**ACTIVITY:**
Find how many lines in the material below contain the word "datos" and give only that number.

**RECORDS PROVIDED:**
Content starts
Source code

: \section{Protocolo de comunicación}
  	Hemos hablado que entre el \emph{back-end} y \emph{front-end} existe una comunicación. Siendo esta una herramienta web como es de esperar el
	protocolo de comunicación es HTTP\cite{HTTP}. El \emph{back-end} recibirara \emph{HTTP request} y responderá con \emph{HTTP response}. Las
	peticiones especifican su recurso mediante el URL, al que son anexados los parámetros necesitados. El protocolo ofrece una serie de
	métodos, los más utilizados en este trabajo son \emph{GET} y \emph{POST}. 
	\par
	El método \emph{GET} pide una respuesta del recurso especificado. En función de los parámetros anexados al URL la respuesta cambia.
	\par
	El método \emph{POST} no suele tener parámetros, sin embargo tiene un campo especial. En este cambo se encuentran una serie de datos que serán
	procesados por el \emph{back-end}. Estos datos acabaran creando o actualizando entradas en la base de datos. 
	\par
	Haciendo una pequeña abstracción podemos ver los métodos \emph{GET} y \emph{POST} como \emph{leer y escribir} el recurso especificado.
Content ends
**OUTPUT FOR THIS EXERCISE:**
2